This exercise calls for the line with "- Conclusion 4 from the analysis", the line with "<!-- You don't have to include", and all lines between them in the material below, output exactly and with no other lines.

****

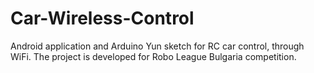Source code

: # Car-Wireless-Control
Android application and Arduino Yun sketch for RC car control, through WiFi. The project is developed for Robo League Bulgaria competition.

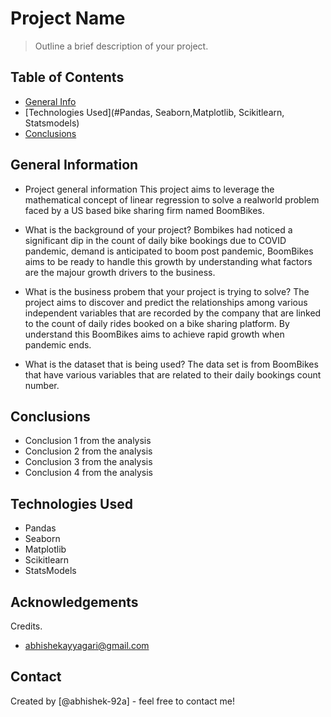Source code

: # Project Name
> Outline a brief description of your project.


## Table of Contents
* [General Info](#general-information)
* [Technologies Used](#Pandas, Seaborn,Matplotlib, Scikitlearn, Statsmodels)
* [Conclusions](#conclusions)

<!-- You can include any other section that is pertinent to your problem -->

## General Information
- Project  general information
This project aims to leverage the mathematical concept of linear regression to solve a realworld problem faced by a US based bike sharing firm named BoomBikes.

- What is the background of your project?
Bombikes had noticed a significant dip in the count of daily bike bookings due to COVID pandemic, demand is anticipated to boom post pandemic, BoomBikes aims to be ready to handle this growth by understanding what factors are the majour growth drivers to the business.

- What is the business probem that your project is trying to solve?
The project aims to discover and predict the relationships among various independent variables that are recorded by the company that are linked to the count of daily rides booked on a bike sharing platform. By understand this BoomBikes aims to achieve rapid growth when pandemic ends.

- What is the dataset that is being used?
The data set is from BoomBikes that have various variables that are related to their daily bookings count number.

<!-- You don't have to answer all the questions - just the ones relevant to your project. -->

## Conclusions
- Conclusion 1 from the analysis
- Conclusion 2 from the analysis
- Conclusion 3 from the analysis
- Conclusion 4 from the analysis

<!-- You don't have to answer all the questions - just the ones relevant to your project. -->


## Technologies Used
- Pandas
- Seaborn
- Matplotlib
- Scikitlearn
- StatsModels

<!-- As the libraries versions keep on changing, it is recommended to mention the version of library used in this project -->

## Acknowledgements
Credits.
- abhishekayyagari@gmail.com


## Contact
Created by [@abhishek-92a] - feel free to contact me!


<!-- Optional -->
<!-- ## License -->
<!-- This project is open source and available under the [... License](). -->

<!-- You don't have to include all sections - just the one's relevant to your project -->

****

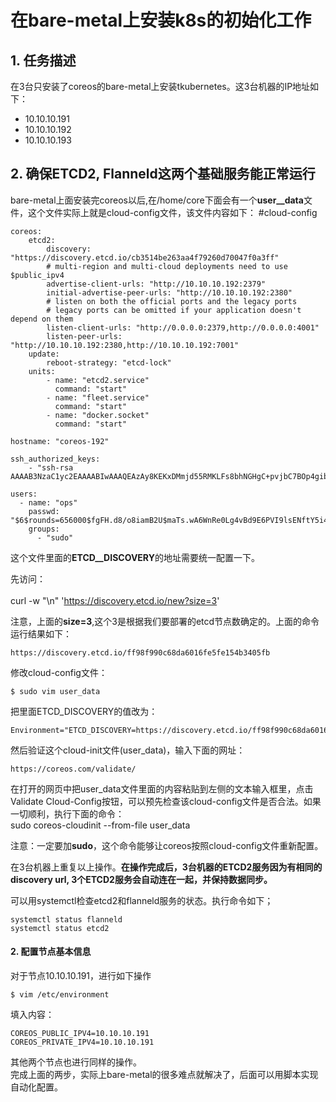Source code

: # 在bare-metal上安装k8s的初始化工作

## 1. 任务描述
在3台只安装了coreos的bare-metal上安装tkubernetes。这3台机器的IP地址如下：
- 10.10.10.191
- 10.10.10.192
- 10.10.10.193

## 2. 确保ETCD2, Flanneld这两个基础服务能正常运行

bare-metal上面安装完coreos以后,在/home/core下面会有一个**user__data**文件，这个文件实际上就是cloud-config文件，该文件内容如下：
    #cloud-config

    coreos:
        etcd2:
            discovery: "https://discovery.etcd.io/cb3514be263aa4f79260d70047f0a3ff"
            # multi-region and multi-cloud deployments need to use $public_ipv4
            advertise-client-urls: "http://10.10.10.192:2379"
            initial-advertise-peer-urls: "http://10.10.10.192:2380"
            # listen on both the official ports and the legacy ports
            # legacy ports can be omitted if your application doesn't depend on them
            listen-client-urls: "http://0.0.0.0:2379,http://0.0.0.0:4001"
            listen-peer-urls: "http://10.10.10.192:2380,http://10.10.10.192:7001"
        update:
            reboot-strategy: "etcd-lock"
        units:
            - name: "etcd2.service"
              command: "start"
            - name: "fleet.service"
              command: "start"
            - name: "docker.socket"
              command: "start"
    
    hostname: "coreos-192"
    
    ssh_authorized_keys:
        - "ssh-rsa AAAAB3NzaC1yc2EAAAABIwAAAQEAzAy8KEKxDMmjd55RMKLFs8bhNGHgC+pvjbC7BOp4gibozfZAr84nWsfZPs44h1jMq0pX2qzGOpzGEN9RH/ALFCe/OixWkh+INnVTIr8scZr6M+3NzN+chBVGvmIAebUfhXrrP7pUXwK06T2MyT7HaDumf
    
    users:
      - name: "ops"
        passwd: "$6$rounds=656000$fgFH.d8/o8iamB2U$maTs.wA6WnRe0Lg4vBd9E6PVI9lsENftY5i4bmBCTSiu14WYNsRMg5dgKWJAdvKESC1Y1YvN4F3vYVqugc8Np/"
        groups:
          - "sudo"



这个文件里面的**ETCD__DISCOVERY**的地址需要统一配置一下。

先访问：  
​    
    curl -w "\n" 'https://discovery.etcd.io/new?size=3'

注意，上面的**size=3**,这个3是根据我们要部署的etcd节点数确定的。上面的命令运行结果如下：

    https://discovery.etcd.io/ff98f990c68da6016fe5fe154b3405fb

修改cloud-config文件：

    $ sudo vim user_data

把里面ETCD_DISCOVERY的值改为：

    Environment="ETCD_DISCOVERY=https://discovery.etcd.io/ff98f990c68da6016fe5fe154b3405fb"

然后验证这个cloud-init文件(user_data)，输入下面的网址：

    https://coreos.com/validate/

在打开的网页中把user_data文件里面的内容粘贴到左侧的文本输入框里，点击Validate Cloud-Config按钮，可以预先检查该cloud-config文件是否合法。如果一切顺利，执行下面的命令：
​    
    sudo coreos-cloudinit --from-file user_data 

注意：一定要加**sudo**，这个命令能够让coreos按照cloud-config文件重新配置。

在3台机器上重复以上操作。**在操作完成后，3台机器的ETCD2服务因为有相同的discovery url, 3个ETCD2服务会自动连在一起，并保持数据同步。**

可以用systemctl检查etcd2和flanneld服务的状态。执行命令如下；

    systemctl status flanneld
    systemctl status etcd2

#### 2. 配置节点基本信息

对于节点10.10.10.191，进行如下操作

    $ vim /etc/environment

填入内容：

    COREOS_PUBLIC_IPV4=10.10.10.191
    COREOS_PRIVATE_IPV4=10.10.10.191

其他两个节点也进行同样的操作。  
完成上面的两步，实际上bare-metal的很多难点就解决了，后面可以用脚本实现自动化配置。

****

YOUR RESPONSE:
- Conclusion 4 from the analysis

<!-- You don't have to answer all the questions - just the ones relevant to your project. -->


## Technologies Used
- Pandas
- Seaborn
- Matplotlib
- Scikitlearn
- StatsModels

<!-- As the libraries versions keep on changing, it is recommended to mention the version of library used in this project -->

## Acknowledgements
Credits.
- abhishekayyagari@gmail.com


## Contact
Created by [@abhishek-92a] - feel free to contact me!


<!-- Optional -->
<!-- ## License -->
<!-- This project is open source and available under the [... License](). -->

<!-- You don't have to include all sections - just the one's relevant to your project -->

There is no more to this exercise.